Your answer consists of the lines in the data that contain "yAvudeV". Copy each of them.

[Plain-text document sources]
----

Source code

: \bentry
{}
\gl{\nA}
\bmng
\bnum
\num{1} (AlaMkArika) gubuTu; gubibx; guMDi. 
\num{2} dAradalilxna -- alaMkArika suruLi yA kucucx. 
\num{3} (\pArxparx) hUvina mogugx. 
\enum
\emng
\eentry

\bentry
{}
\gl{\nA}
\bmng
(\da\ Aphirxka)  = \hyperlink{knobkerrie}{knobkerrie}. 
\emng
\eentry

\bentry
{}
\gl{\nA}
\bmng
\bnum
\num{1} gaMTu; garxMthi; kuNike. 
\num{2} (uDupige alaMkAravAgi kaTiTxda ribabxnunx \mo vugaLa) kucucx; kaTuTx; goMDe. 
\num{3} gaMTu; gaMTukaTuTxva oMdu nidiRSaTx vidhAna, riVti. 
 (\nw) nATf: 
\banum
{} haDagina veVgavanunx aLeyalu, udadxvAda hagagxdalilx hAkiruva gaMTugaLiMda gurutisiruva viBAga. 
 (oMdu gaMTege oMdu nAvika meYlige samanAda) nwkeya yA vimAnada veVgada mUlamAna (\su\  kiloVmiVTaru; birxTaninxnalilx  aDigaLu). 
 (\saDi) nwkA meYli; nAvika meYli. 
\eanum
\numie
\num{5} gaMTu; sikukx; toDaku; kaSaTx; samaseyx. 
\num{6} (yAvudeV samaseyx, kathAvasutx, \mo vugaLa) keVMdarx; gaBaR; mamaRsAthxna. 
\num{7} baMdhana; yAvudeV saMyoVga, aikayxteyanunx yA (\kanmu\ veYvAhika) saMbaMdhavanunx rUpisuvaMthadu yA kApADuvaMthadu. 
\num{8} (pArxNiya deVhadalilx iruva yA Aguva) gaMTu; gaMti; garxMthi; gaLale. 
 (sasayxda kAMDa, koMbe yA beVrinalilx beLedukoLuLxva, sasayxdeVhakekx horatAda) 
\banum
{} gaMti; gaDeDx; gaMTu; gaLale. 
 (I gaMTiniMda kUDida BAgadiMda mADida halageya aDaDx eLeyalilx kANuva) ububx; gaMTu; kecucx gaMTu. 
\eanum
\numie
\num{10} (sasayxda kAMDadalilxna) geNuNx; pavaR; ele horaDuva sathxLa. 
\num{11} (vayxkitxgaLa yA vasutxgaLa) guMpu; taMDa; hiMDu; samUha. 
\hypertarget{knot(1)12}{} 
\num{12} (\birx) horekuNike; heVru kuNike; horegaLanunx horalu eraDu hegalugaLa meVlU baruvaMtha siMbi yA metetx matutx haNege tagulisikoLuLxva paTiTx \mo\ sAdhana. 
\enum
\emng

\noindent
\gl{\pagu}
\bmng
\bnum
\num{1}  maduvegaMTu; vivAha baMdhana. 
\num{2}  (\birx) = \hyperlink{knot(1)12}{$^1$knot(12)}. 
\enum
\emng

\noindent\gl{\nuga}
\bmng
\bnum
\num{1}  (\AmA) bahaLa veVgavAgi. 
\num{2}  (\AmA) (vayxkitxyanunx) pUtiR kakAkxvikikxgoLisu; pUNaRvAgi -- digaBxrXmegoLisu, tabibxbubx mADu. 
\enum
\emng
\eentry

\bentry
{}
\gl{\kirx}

----

(SOLUTION TO THIS EXERCISE):
\num{6} (yAvudeV samaseyx, kathAvasutx, \mo vugaLa) keVMdarx; gaBaR; mamaRsAthxna. 
\num{7} baMdhana; yAvudeV saMyoVga, aikayxteyanunx yA (\kanmu\ veYvAhika) saMbaMdhavanunx rUpisuvaMthadu yA kApADuvaMthadu. 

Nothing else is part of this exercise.